Kedua, menahan mereka yang dijadikan tersangka. Langkah itu penting karena sejauh ini salah satu titik lemah penegakan hukum, termasuk pemberantasan korupsi, tersangka tidak segera ditahan. Padahal, sebelumnya, untuk banyak kasus, penetapan status tersangka segera diikuti dengan tindakan penahanan. Rasanya, untuk menunjukkan keseriusan KPK mengurai dan mengungkap skandal suap pemilihan Deputi Gubernur Senior BI ini, tindakan penahanan menjadi pilihan yang tak terelakkan. Apalagi, tindakan serupa juga diperlakukan bagi mereka yang telah diproses hukum sebelumnya.

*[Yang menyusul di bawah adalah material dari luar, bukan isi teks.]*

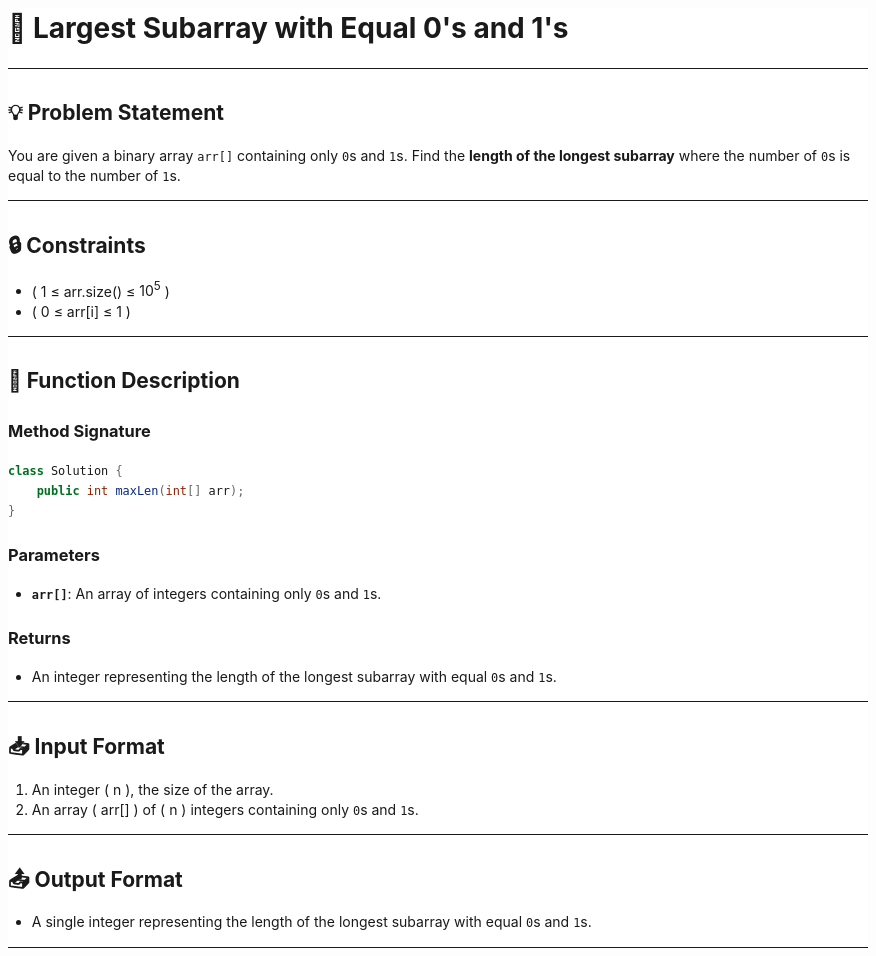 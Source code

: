 # 🌟 Largest Subarray with Equal 0's and 1's

---

## 💡 Problem Statement

You are given a binary array `arr[]` containing only `0`s and `1`s. Find the **length of the longest subarray** where the number of `0`s is equal to the number of `1`s.

---

## 🔒 Constraints

- \( 1 $\leq$ $\text{arr.size()}$ $\leq$ $10^5$ \)
- \( 0 $\leq$ $\text{arr[i]}$ $\leq$ 1 \)

---

## 📝 Function Description

### Method Signature

```java
class Solution {
    public int maxLen(int[] arr);
}
```

### Parameters

- **`arr[]`**: An array of integers containing only `0`s and `1`s.

### Returns

- An integer representing the length of the longest subarray with equal `0`s and `1`s.

---

## 📥 Input Format

1. An integer \( n \), the size of the array.
2. An array \( arr[] \) of \( n \) integers containing only `0`s and `1`s.

---

## 📤 Output Format

- A single integer representing the length of the longest subarray with equal `0`s and `1`s.

---
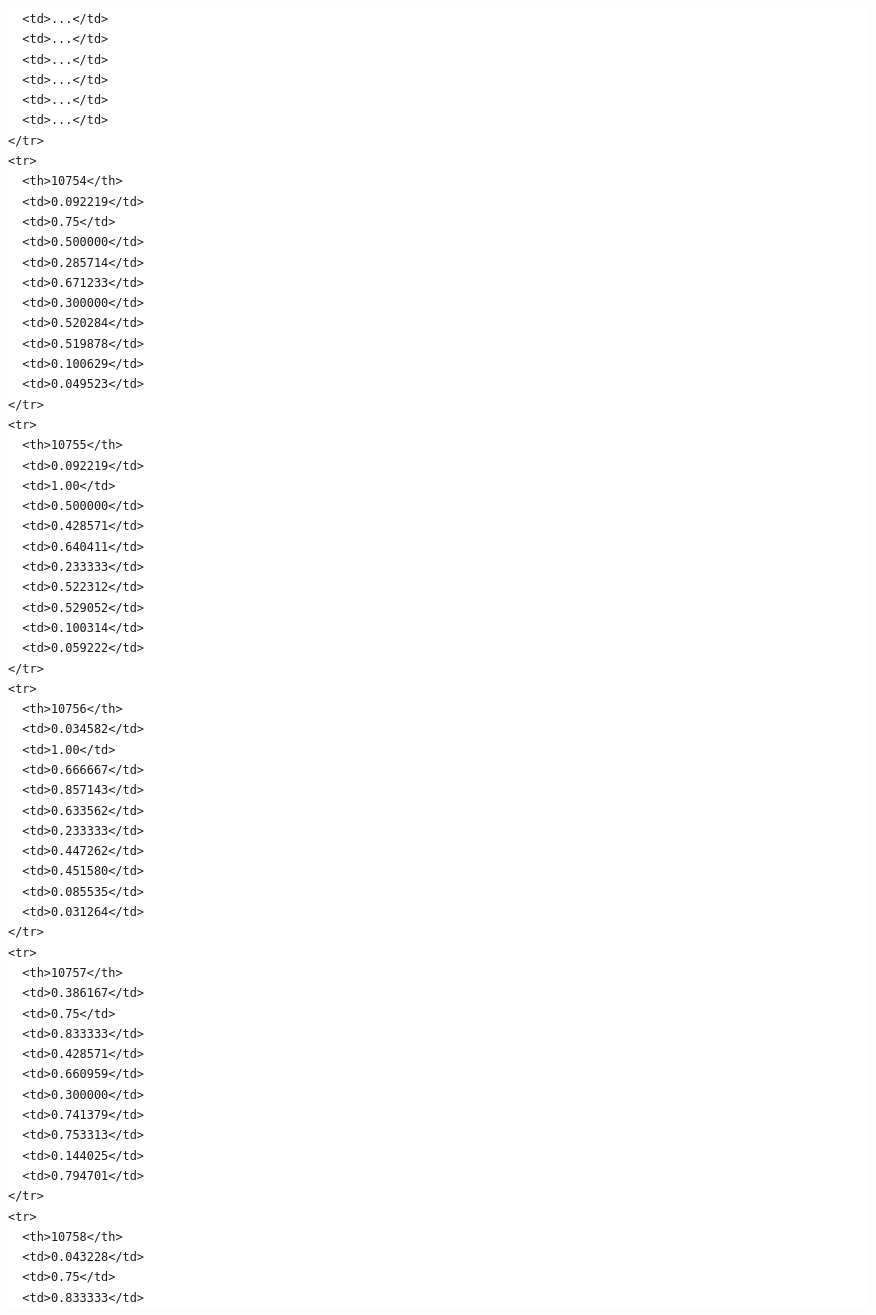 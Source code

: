       <td>...</td>
      <td>...</td>
      <td>...</td>
      <td>...</td>
      <td>...</td>
      <td>...</td>
    </tr>
    <tr>
      <th>10754</th>
      <td>0.092219</td>
      <td>0.75</td>
      <td>0.500000</td>
      <td>0.285714</td>
      <td>0.671233</td>
      <td>0.300000</td>
      <td>0.520284</td>
      <td>0.519878</td>
      <td>0.100629</td>
      <td>0.049523</td>
    </tr>
    <tr>
      <th>10755</th>
      <td>0.092219</td>
      <td>1.00</td>
      <td>0.500000</td>
      <td>0.428571</td>
      <td>0.640411</td>
      <td>0.233333</td>
      <td>0.522312</td>
      <td>0.529052</td>
      <td>0.100314</td>
      <td>0.059222</td>
    </tr>
    <tr>
      <th>10756</th>
      <td>0.034582</td>
      <td>1.00</td>
      <td>0.666667</td>
      <td>0.857143</td>
      <td>0.633562</td>
      <td>0.233333</td>
      <td>0.447262</td>
      <td>0.451580</td>
      <td>0.085535</td>
      <td>0.031264</td>
    </tr>
    <tr>
      <th>10757</th>
      <td>0.386167</td>
      <td>0.75</td>
      <td>0.833333</td>
      <td>0.428571</td>
      <td>0.660959</td>
      <td>0.300000</td>
      <td>0.741379</td>
      <td>0.753313</td>
      <td>0.144025</td>
      <td>0.794701</td>
    </tr>
    <tr>
      <th>10758</th>
      <td>0.043228</td>
      <td>0.75</td>
      <td>0.833333</td>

Ketiga, sejauh yang dapat diamati, partai politik yang kader mereka tersangkut dengan skandal pemilihan Deputi Gubernur Senior BI itu dapat menerima tindakan KPK menetapkan mereka sebagai tersangka. Yang dipersoalkan, mengapa KPK hanya menetapkan mereka yang menerima suap? Padahal, logika hukumnya, tindak pidana suap tidak mungkin dilakukan satu pihak saja. Suap pasti melibatkan dua pihak, yaitu pemberi suap dan penerima suap. Jika dalam skandal ini KPK berhenti sampai pada penerima suap, tindakan tersebut tidak hanya merusak logika hukum, tapi juga merupakan bukti nyata diskriminasi dalam penegakan hukum.

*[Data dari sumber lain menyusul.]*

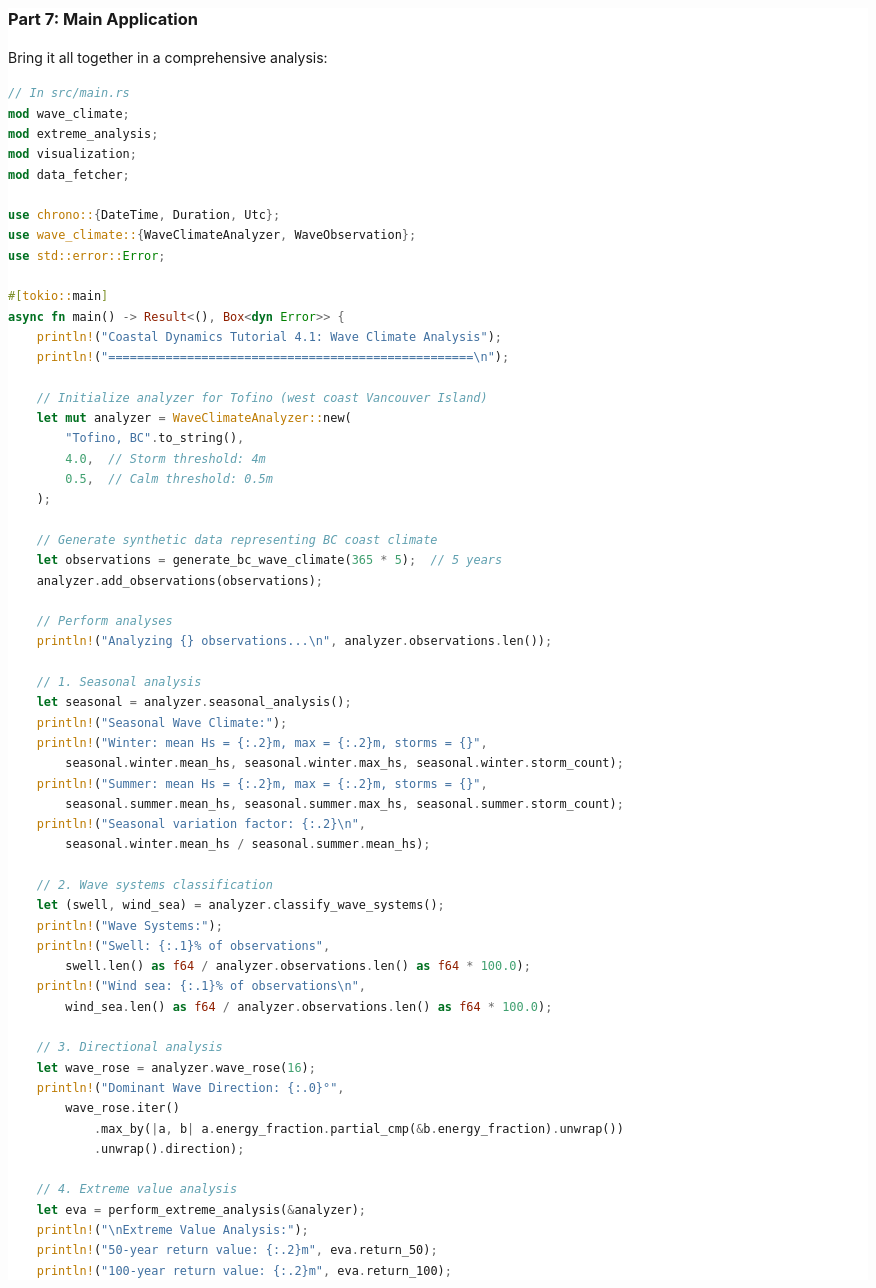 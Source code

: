 ### Part 7: Main Application

Bring it all together in a comprehensive analysis:

```rust
// In src/main.rs
mod wave_climate;
mod extreme_analysis;
mod visualization;
mod data_fetcher;

use chrono::{DateTime, Duration, Utc};
use wave_climate::{WaveClimateAnalyzer, WaveObservation};
use std::error::Error;

#[tokio::main]
async fn main() -> Result<(), Box<dyn Error>> {
    println!("Coastal Dynamics Tutorial 4.1: Wave Climate Analysis");
    println!("===================================================\n");
    
    // Initialize analyzer for Tofino (west coast Vancouver Island)
    let mut analyzer = WaveClimateAnalyzer::new(
        "Tofino, BC".to_string(),
        4.0,  // Storm threshold: 4m
        0.5,  // Calm threshold: 0.5m
    );
    
    // Generate synthetic data representing BC coast climate
    let observations = generate_bc_wave_climate(365 * 5);  // 5 years
    analyzer.add_observations(observations);
    
    // Perform analyses
    println!("Analyzing {} observations...\n", analyzer.observations.len());
    
    // 1. Seasonal analysis
    let seasonal = analyzer.seasonal_analysis();
    println!("Seasonal Wave Climate:");
    println!("Winter: mean Hs = {:.2}m, max = {:.2}m, storms = {}",
        seasonal.winter.mean_hs, seasonal.winter.max_hs, seasonal.winter.storm_count);
    println!("Summer: mean Hs = {:.2}m, max = {:.2}m, storms = {}",
        seasonal.summer.mean_hs, seasonal.summer.max_hs, seasonal.summer.storm_count);
    println!("Seasonal variation factor: {:.2}\n",
        seasonal.winter.mean_hs / seasonal.summer.mean_hs);
    
    // 2. Wave systems classification
    let (swell, wind_sea) = analyzer.classify_wave_systems();
    println!("Wave Systems:");
    println!("Swell: {:.1}% of observations", 
        swell.len() as f64 / analyzer.observations.len() as f64 * 100.0);
    println!("Wind sea: {:.1}% of observations\n",
        wind_sea.len() as f64 / analyzer.observations.len() as f64 * 100.0);
    
    // 3. Directional analysis
    let wave_rose = analyzer.wave_rose(16);
    println!("Dominant Wave Direction: {:.0}°", 
        wave_rose.iter()
            .max_by(|a, b| a.energy_fraction.partial_cmp(&b.energy_fraction).unwrap())
            .unwrap().direction);
    
    // 4. Extreme value analysis
    let eva = perform_extreme_analysis(&analyzer);
    println!("\nExtreme Value Analysis:");
    println!("50-year return value: {:.2}m", eva.return_50);
    println!("100-year return value: {:.2}m", eva.return_100);
```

Bagi publik, dari ketiga hal tersebut, mendudukkan skandal pemilihan Deputi Gubernur Senior BI ini ke logika hukum yang benar merupakan penantian yang menarik. Sejauh ini, praktik penegakan hukum selalu sulit bersikap adil bagi mereka yang powerful. Jika KPK kesulitan berlaku sama kepada pemberi suap, dapat dipastikan bahwa pemberi suap jauh lebih powerful jika dibandingkan dengan 26 anggota Komisi IX DPR periode 1999-2004.
Perlu dicatat, selama KPK gagal menemukan dan memberikan status hukum yang sama kepada pemberi suap, 'urat takut' KPK belum dapat dikatakan hilang. Bagi publik, perlakuan diskriminatif tersebut akan dikenang sebagai 'parsel Lebaran' yang hambar.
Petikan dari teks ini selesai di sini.